Business Readiness Ratings should save organizations time they when assessing open-source projects

A university, a startup, and chip giant Intel are pushing a proposal for a standard model to rate open-source software to provide customers with a better sense of the maturity of the more than 100,000 open-source projects available today.

The Business Readiness Ratings (BRR) model unveiled Monday (http://www.openbrr.org/) is the brainchild of Carnegie Mellon University West’s Center for Open Source Investigation (COSI) and is being cosponsored by open-source testing and certification startup SpikeSource and Intel.

“The model allows users and developers to get a feeling for the appropriateness of open-source software for their environment,” said Joaquin Ruiz, vice president of product marketing at SpikeSource.

One way of thinking about the BRR model is as a kind of tailored Netflix service, he added. Like the online video ordering service, users and developers will rate the different open-source projects.

The model should save organizations a good deal of time they would’ve spent trying to do their own inhouse assessment of the wealth of open-source projects around, according to Ruiz. For instance, if a company is looking for an open-source Wiki type application, there are seven currently available, while he estimates there are 135 open-source general content management tools in the market.

For the next three months, COSI, SpikeSource and Intel are inviting comment on the BRR model from users and developers, Ruiz said. Using those comments, the model will be enhanced and the organizations would hope to have the model in production by the end of the year, he added. The model will need to be adaptable to reflect different usage assessments, with the requirements of a university, say, being quite distinct from those of a large corporation, according to Ruiz.

COSI, SpikeSource, and Intel have defined 12 categories for assessing open-source projects, including how well the software meets users’ needs, its usability, scalability, performance and support.

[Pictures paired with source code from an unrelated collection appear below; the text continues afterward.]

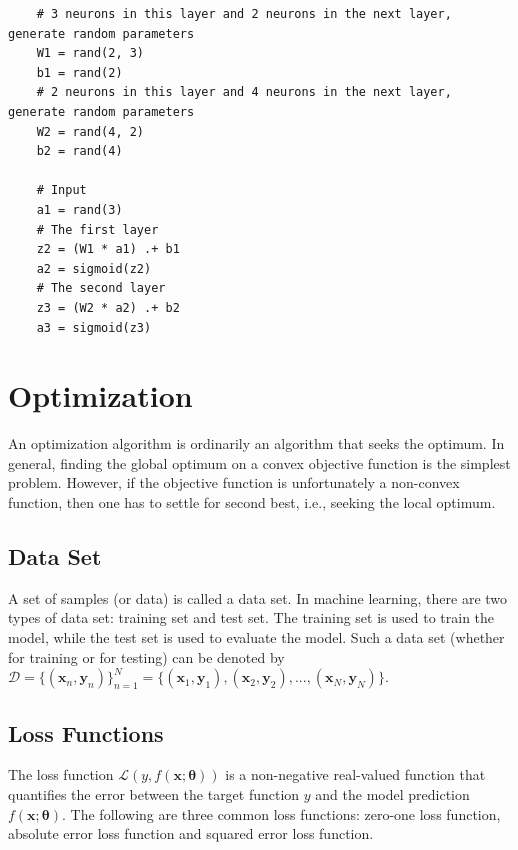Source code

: \documentclass[
	parskip, 			   %
	twoside, 			   %
	DIV=14, 			   %
	BCOR=15.0mm, 		   %
	headsepline, 		   %
	open=right, 		   %
	captions=tableheading, %
	bibliography=totoc,    %
	numbers=noenddot       %
]{scrreprt}
\begin{document}
\begin{verbatim}
    # 3 neurons in this layer and 2 neurons in the next layer, generate random parameters
    W1 = rand(2, 3)
    b1 = rand(2)
    # 2 neurons in this layer and 4 neurons in the next layer, generate random parameters
    W2 = rand(4, 2)
    b2 = rand(4)
    
    # Input
    a1 = rand(3)
    # The first layer
    z2 = (W1 * a1) .+ b1
    a2 = sigmoid(z2)
    # The second layer
    z3 = (W2 * a2) .+ b2
    a3 = sigmoid(z3)

\end{verbatim}

\section{Optimization}
An optimization algorithm is ordinarily an algorithm that seeks the optimum. In general, finding the global optimum on a convex objective function is the simplest problem. However, if the objective function is unfortunately a non-convex function, then one has to settle for second best, i.e., seeking the local optimum.

\subsection{Data Set}
A set of samples (or data) is called a data set. In machine learning, there are two types of data set: training set and test set. The training set is used to train the model, while the test set is used to evaluate the model. Such a data set (whether for training or for testing) can be denoted by $\mathcal{D}=\{ (\mathbf{x}_{n}, \mathbf{y}_{n}) \}_{n=1}^{N} = \{ (\mathbf{x}_{1}, \mathbf{y}_{1}),  (\mathbf{x}_{2}, \mathbf{y}_{2}), ..., (\mathbf{x}_{N}, \mathbf{y}_{N}) \}$.

\subsection{Loss Functions}
The loss function $\mathcal{L}\left( y,f(\mathbf{x};\mathbf{\theta}) \right)$ is a non-negative real-valued function that quantifies the error between the target function $y$ and the model prediction $f(\mathbf{x};\mathbf{\theta})$. The following are three common loss functions: zero-one loss function, absolute error loss function and squared error loss function.
\end{document}
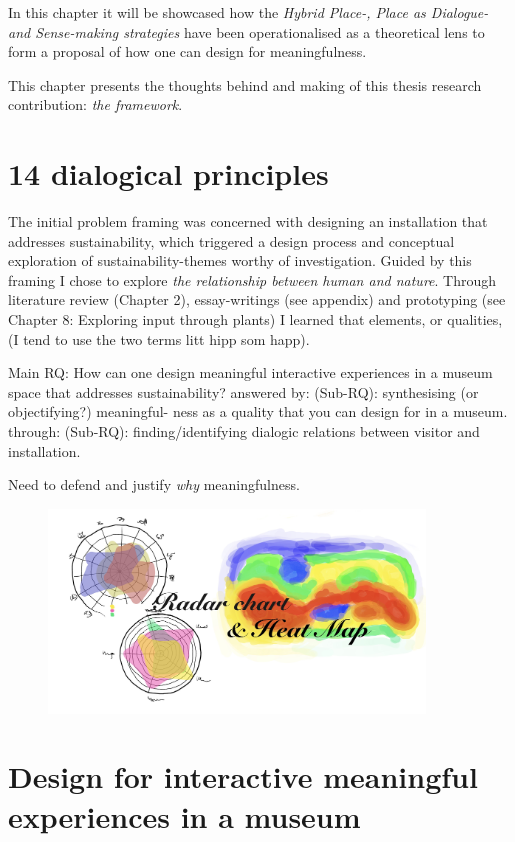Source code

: In this chapter it will be showcased how the \emph{Hybrid Place-, Place as Dialogue- and Sense-making strategies} have been operationalised as a theoretical lens to form a proposal of how one can design for meaningfulness. 

This chapter presents the thoughts behind and making of this thesis research contribution: \emph{the framework}.

\section{14 dialogical principles}

The initial problem framing was concerned with designing an installation that addresses sustainability, which triggered a design process and conceptual exploration of sustainability-themes worthy of investigation. Guided by this framing I chose to explore \emph{the relationship between human and nature}. Through literature review (Chapter 2), essay-writings (see appendix) and prototyping (see Chapter 8: Exploring input through plants) I learned that elements, or qualities, (I tend to use the two terms litt hipp som happ). 


Main RQ: How can one design meaningful interactive experiences in
a museum space that addresses sustainability?
answered by: (Sub-RQ): synthesising (or objectifying?) meaningful-
ness as a quality that you can design for in a museum.
through: (Sub-RQ): finding/identifying dialogic relations between
visitor and installation.

Need to defend and justify \emph{why} meaningfulness. 

\begin{figure}[H]
\centering 
\includegraphics[width=10cm]{pictures/Theory/radar_and_heatmap.jpeg}
\caption{}
\end{figure}


\section{Design for interactive meaningful experiences in a museum}

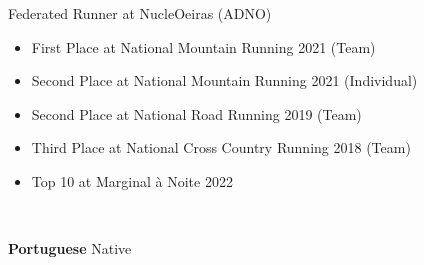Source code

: \documentclass[10pt,a4paper,ragged2e,withhyper]{altacv}
\begin{document}
\begin{paracol}{2}
Federated Runner at NucleOeiras (ADNO)

\begin{itemize}

\item First Place at National Mountain Running 2021 (Team)
\item Second Place at National Mountain Running 2021 (Individual)
\item Second Place at National Road Running 2019 (Team)
\item Third Place at National Cross Country Running 2018 (Team)
\item Top 10 at Marginal à Noite 2022 

\end{itemize}











\divider




\switchcolumn


\\


	\vspace{1.2mm}
	\small \textbf{Portuguese} \hfill {Native \hspace{3pt}} \\
	

\end{paracol}
\end{document}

The categories in turn consist of a number of grouped together metrics. For instance, under the rating “quality,” metrics will include users’ estimations of the quality of the software’s design, the code and the testing and how complete and error-free each of these three are.

Users will rate the categories for a project using a scale of one for “unacceptable” up to five for “excellent” and then the 12 categories will be weighted in terms of importance. The top seven or fewer categories will then be taken as the basis for ending up with a calculation of a project’s overall BRR score.

On the BRR Web site, the model’s sponsors are providing a white paper and discussion forums together with samples, standard templates and worksheets of the model. In the white paper, the sponsors state the aim of the model is to offer “a vendor-neutral federated clearinghouse of quantifiable data on open-source software packages to help drive their adoption and development.”